Friday, May 28, 2010

Index Funds vs. Actively Managed Mutual Funds

Index Funds can’t do everything, but I am a fan of them and have 100% of my domestic stock portfolio in index funds and about 55% of my foreign stock portfolio in index funds. I do believe there are certain individuals who can do much better than index funds. If I knew for sure who they were, I’d give them my money.

My biggest problem with actively managed stock funds are the fees they charge. Some funds charge an upfront fee for taking your money. For example, if you buy less than $50,000 of Class A shares in Putnam mutual funds, they take 5.75% off the top. In order to match an index fund, the money manager must not only beat the index fund, the manager must make up this 5.75%. But hey, Aunt Matilda left you $250,000 and if you put it all in Putnam Class A shares, they’ll drop your upfront charge to only 2.50%. (A penny less and your charge is 3.5%. So much for the little guy getting a break.) [A quick note of self-disclosure: Some years ago, I worked for a subsidiary of Marsh McLennan, which at that time owned Putnam. Other than Marsh paying me a pension every month (and so I continue to wish them well) I have no relationship with either Marsh or Putnam.]

If you can choke down the upfront costs (or find managed funds without upfront charges) there are the ongoing fees, which are also higher than an index fund. Putnam’s Equity Income Fund (a semi-random example) charged 1.16% for a recent year for the Class A shares. For Class B and C shares where there is no initial sales charge (you could suffer a deferred sales charge if you sell the mutual fund shares too soon) the annual charge increased to 1.91%.

If you dumped the whole $250,000 in Vanguard’s Index 500 Admiral Fund your annual fee is .07%. Even if you didn’t have that much money, the maximum Vanguard would charge is .18%.

Putnam’s active manager must earn the annual difference in fees just to stay even.

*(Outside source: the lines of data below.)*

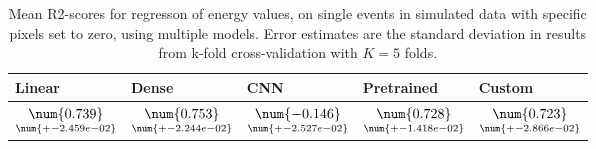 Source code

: \begin{table}
\centering
\caption{
Mean R2-scores for regresson of energy values, on single events in simulated data with specific pixels
set to zero, using multiple models. 
Error estimates are the standard deviation in results from k-fold cross-validation 
with $K=5$ folds.
}
\label{tab:regression-simulated-single-energy-pixelmod-r2}
\begin{tabular}{lllll}
\toprule
                                             Linear &                                               Dense &                                                  CNN &                                          Pretrained &                                              Custom \\
\midrule
 $\underset{\num{+- 2.459e-02 }  }{\num{ 0.739 } }$ &  $\underset{\num{+- 2.244e-02 }  }{\num{ 0.753 } }$ &  $\underset{\num{+- 2.527e-02 }  }{\num{ -0.146 } }$ &  $\underset{\num{+- 1.418e-02 }  }{\num{ 0.728 } }$ &  $\underset{\num{+- 2.866e-02 }  }{\num{ 0.723 } }$ \\
\bottomrule
\end{tabular}
\end{table}
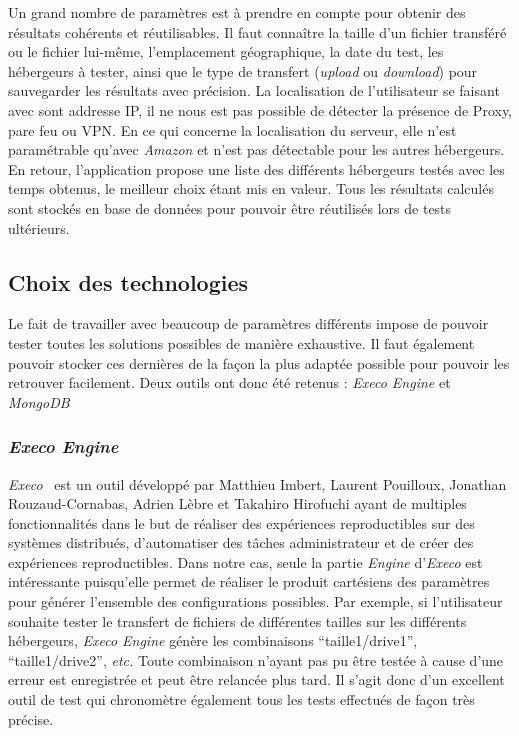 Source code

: \documentclass[10pt]{article}
\newcommand{\execoE}{\textit{Execo Engine}\xspace}
\begin{document}
Un grand nombre de paramètres est à prendre en compte pour obtenir des résultats
cohérents et réutilisables. Il faut connaître la taille d'un fichier transféré
ou le fichier lui-même, l'emplacement géographique, la date du test, les hébergeurs à tester, ainsi que le type de transfert
(\textit{upload} ou \textit{download}) pour sauvegarder les résultats avec
précision. La localisation de l'utilisateur se faisant avec sont addresse IP, il ne nous est pas possible de détecter la présence de Proxy, pare feu ou VPN. En ce qui concerne la localisation du serveur, elle n'est paramétrable qu'avec \textit{Amazon} et n'est pas détectable pour les autres hébergeurs. En retour, l'application propose une liste des différents hébergeurs
testés avec les temps obtenus, le meilleur choix étant mis en valeur. Tous les
résultats calculés sont stockés en base de données pour pouvoir être réutilisés
lors de tests ultérieurs.

  
\subsection{Choix des technologies}

Le fait de travailler avec beaucoup de paramètres différents impose de pouvoir
tester toutes les solutions possibles de manière exhaustive. Il faut également
pouvoir stocker ces dernières de la façon la plus adaptée possible pour pouvoir
les retrouver facilement. Deux outils ont donc été retenus : \execoE et \textit{MongoDB}

\subsubsection{\execoE}

\textit{Execo}~\cite{execo2013} est un outil développé par Matthieu
Imbert, Laurent Pouilloux, Jonathan Rouzaud-Cornabas, Adrien Lèbre et
Takahiro Hirofuchi ayant de multiples fonctionnalités dans le but de
réaliser des expériences reproductibles sur des systèmes distribués,
d'automatiser des tâches administrateur et de créer des expériences
reproductibles. Dans notre cas, seule la partie \textit{Engine}
d'\textit{Execo} est intéressante puisqu'elle permet de réaliser le
produit cartésiens des paramètres pour générer l'ensemble des
configurations possibles. Par exemple, si l'utilisateur souhaite
tester le transfert de fichiers de différentes tailles sur les
différents hébergeurs, \execoE génère les combinaisons
``taille1/drive1'', ``taille1/drive2'', \textit{etc.} Toute
combinaison n'ayant pas pu être testée à cause d'une erreur est
enregistrée et peut être relancée plus tard. Il s'agit donc d'un
excellent outil de test qui chronomètre également tous les tests
effectués de façon très précise.
\end{document}
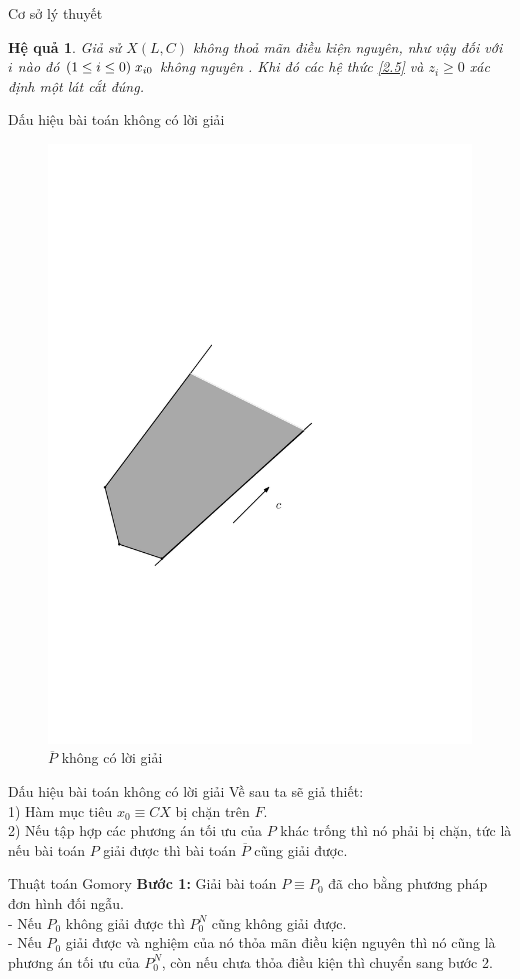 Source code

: \documentclass[10pt]{beamer}
\newtheorem{hq}{Hệ quả}[section]
\begin{document}
    \begin{frame}{Cơ sở lý thuyết}
        \begin{hq}
        Giả sử $X(L,C)$ không thoả mãn điều kiện nguyên, như vậy đối 
với $i$ nào đó $(1\le i \le 0) \hspace{0.1cm} x_{i0}$ không nguyên . Khi đó các hệ thức \eqref{2.5}  và $z_i \ge 0$ xác định một lát cắt đúng.
    \end{hq} 
    \end{frame}

\begin{frame}{Dấu hiệu bài toán không có lời giải}
\begin{figure}[h]
    \centering
    \includegraphics[width=0.45\linewidth]{anh3.pdf}
    \caption{$\overline{P}$ không có lời giải}
\end{figure}
    \end{frame}

    \begin{frame}{Dấu hiệu bài toán không có lời giải}
        Về sau ta sẽ giả thiết:\\
1) Hàm mục tiêu $x_0\equiv CX$ bị chặn trên $F$.\\
2) Nếu tập hợp các phương án tối ưu của $P$ khác trống thì nó phải bị chặn, tức là nếu bài toán $P$ giải được thì bài toán $\overline{P}$ cũng giải 
được.\\
    \end{frame}

    \begin{frame}{Thuật toán Gomory}
        \textbf{Bước 1:}
Giải bài toán $P\equiv P_0$ đã cho bằng phương pháp đơn hình đối ngẫu.\\
- Nếu $P_0$ không giải được thì $P_0^N$ cũng không giải được.\\
- Nếu  $P_0$ giải được và nghiệm của nó thỏa mãn điều kiện nguyên thì nó cũng là phương án tối ưu của $P^N_0$, còn nếu chưa thỏa điều kiện thì chuyển sang bước 2.\\
       
    \end{frame}
\end{document}
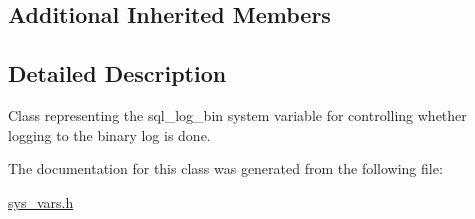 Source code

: \subsection*{Additional Inherited Members}


\subsection{Detailed Description}
Class representing the sql\+\_\+log\+\_\+bin system variable for controlling whether logging to the binary log is done. 

The documentation for this class was generated from the following file\+:\begin{DoxyCompactItemize}
\item 
\mbox{\hyperlink{sys__vars_8h}{sys\+\_\+vars.\+h}}\end{DoxyCompactItemize}

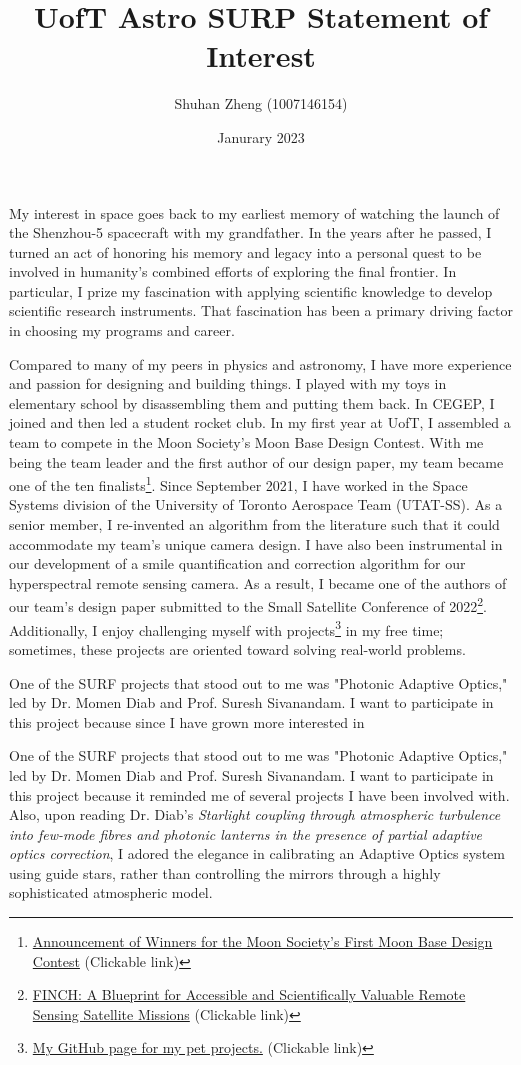 \documentclass{article}
\title{UofT Astro SURP Statement of Interest}
\author{Shuhan Zheng (1007146154)}
\date{Janurary 2023}
\begin{document}
\maketitle

My interest in space goes back to my earliest memory of watching the launch of the Shenzhou-5 spacecraft with my grandfather. In the years after he passed, I turned an act of honoring his memory and legacy into a personal quest to be involved in humanity's combined efforts of exploring the final frontier. In particular, I prize my fascination with applying scientific knowledge to develop scientific research instruments. That fascination has been a primary driving factor in choosing my programs and career. 

Compared to many of my peers in physics and astronomy, I have more experience and passion for designing and building things. I played with my toys in elementary school by disassembling them and putting them back. In CEGEP, I joined and then led a student rocket club. In my first year at UofT, I assembled a team to compete in the Moon Society's Moon Base Design Contest. With me being the team leader and the first author of our design paper, my team became one of the ten finalists\footnote{\href{https://www.moonsociety.org/news/2021/03/10/announcement-of-winners-for-the-moon-societys-first-moon-base-design-contest/}{Announcement of Winners for the Moon Society's First Moon Base Design Contest} (Clickable link)}. Since September 2021, I have worked in the Space Systems division of the University of Toronto Aerospace Team (UTAT-SS). As a senior member, I re-invented an algorithm from the literature such that it could accommodate my team's unique camera design. I have also been instrumental in our development of a smile quantification and correction algorithm for our hyperspectral remote sensing camera. As a result, I became one of the authors of our team's design paper submitted to the Small Satellite Conference of 2022\footnote{\href{https://digitalcommons.usu.edu/smallsat/2022/all2022/88/}{FINCH: A Blueprint for Accessible and Scientifically Valuable Remote Sensing Satellite Missions} (Clickable link)}. Additionally, I enjoy challenging myself with projects\footnote{\href{https://github.com/ThisisShoo/Pet-Projects}{My GitHub page for my pet projects.} (Clickable link)} in my free time; sometimes, these projects are oriented toward solving real-world problems. 

One of the SURF projects that stood out to me was "Photonic Adaptive Optics," led by Dr. Momen Diab and Prof. Suresh Sivanandam. I want to participate in this project because since I have grown more interested in 

One of the SURF projects that stood out to me was "Photonic Adaptive Optics," led by Dr. Momen Diab and Prof. Suresh Sivanandam. I want to participate in this project because it reminded me of several projects I have been involved with. Also, upon reading Dr. Diab's \textit{Starlight coupling through atmospheric turbulence into few-mode fibres and photonic lanterns in the presence of partial adaptive optics correction}, I adored the elegance in calibrating an Adaptive Optics system using guide stars, rather than controlling the mirrors through a highly sophisticated atmospheric model.
\end{document}

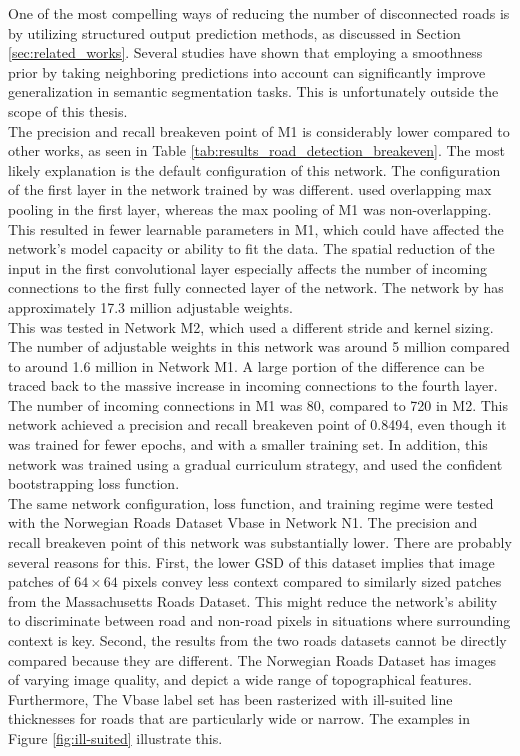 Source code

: One of the most compelling ways of reducing the number of disconnected roads is by utilizing structured output prediction methods, as discussed in Section \ref{sec:related_works}. Several studies \citep{Kluckner_semantic_height} \citep{LeCun_semantic} \citep{Mnih_roads_high_res_aerial_images} have shown that employing a smoothness prior by taking neighboring predictions into account can significantly improve generalization in semantic segmentation tasks. This is unfortunately outside the scope of this thesis.\\

The precision and recall breakeven point of M1 is considerably lower compared to other works, as seen in Table \ref{tab:results_road_detection_breakeven}. The most likely explanation is the default configuration of this network. The configuration of the first layer in the network trained by \cite{MnihThesis} was different. \cite{MnihThesis} used overlapping max pooling in the first layer, whereas the max pooling of M1 was non-overlapping. This resulted in fewer learnable parameters in M1, which could have affected the network's model capacity or ability to fit the data. The spatial reduction of the input in the first convolutional layer especially affects the number of incoming connections to the first fully connected layer of the network.  The network by \cite{MnihThesis} has approximately 17.3 million adjustable weights.\\

This was tested in Network M2, which used a different stride and kernel sizing. The number of adjustable weights in this network was around 5 million compared to around 1.6 million in Network M1. A large portion of the difference can be traced back to the massive increase in incoming connections to the fourth layer. The number of incoming connections in M1 was 80, compared to 720 in M2. This network achieved a precision and recall breakeven point of 0.8494, even though it was trained for fewer epochs, and with a smaller training set. In addition, this network was trained using a gradual curriculum strategy, and used the confident bootstrapping loss function. \\

The same network configuration, loss function, and training regime were tested with the Norwegian Roads Dataset Vbase in Network N1. The precision and recall breakeven point of this network was substantially lower. There are probably several reasons for this. First, the lower \ac{GSD} of this dataset implies that image  patches of $64 \times 64$ pixels convey less context compared to similarly sized patches from the Massachusetts Roads Dataset. This might reduce the network's ability to discriminate between road and non-road pixels in situations where surrounding context is key. Second, the results from the two roads datasets cannot be directly compared because they are different. The Norwegian Roads Dataset has images of varying image quality, and depict a wide range of topographical features. Furthermore, The Vbase label set has been rasterized with ill-suited line thicknesses for roads that are particularly wide or narrow. The examples in Figure \ref{fig:ill-suited} illustrate this.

Oh, but it’s even worse. The Vanguard fund must buy and sell from time to time. Their portfolio turnover for 2009 was 11.5%. Putnam’s reported turnover was over 100% for the Equity Index Fund. If the manager sells stocks at a net gain, you will have to pay capital gains tax. If they sell at a net loss you do not receive any immediate tax benefit. With over 100% turnover, you will be paying taxes much sooner than with lower turnover. The sooner you pay taxes the less money you have left to earn future investment returns.

You could say that the fund you’re thinking about has a great track record. Morningstar [] gives it five stars, meaning it did great in the past. Let’s do a little thought experiment about how you to could earn the coveted five stars.

This isn’t legal, so don’t try it at home! Start with 1,032 stock picking newsletters to go along with 1,032 new mutual funds. You make only one prediction in each newsletter. On half you say the market will go up more for the year than one-year treasuries will earn, and you should buy the market. The other half you say one-year treasuries will outperform the market. Each fund follows the advice of its newsletter. At the end of the year, 516 newsletters have 100% accuracy. The other 516 were wrong and you close those funds and newsletters down. (Merge the funds into the winners so you continue to handle the money.)

Next year do the same thing: 256 pick the stock market; 256 pick treasuries and at the end of the year you have 256 newsletters and funds that have correctly picked the market of two years in a row. Quietly merge the losers into the winners.

Continue this practice. After three years you have 128 newsletters and funds left. After four years you are down to 64. Five years: 32. Six years: 16 and those are starting to get some real attention from the media. Such a simple strategy, they say, but look at the results. Remarkable – a real skill! After seven years there are still eight left. By now your eight funds are superstars and money is flocking to them. After eight years there are still four; two after nine years and after the tenth year one remains.

Time to sell the one remaining fund to Putnam or one of their competitors and retire.

Okay. That particular thought experiment isn’t legal or even very practical, but the same thing is happening each year. Some investment managers guess right; others guess wrong. Those that guess wrong too often are fired. Keep guessing right and you get more money and attention and Morningstar stars.

With way more than 1,000 investment managers out there, after ten years and solely by random luck of the dice we would expect some managers to still have unblemished success. They are dubbed investment geniuses.

Does this mean I don’t think there are true investment geniuses? No, I believe there are. But I don’t know how to tell them from the ones who have been lucky, and neither do you. That, combined with the cost advantage of index funds, leads me to prefer index funds. So why don’t I have all my foreign stock investment in index funds?

In the US we have good transparency and efficiency in the markets. That’s not the same in all foreign markets. Because of that I think foreign investment managers can add value and are worth the costs. I choose managers with a wide diversification of stocks and I cross my fingers that they can avoid some real disasters along the way.

But I still hedge my bet (and that’s what it is) and invest roughly half my foreign stock holdings through index funds.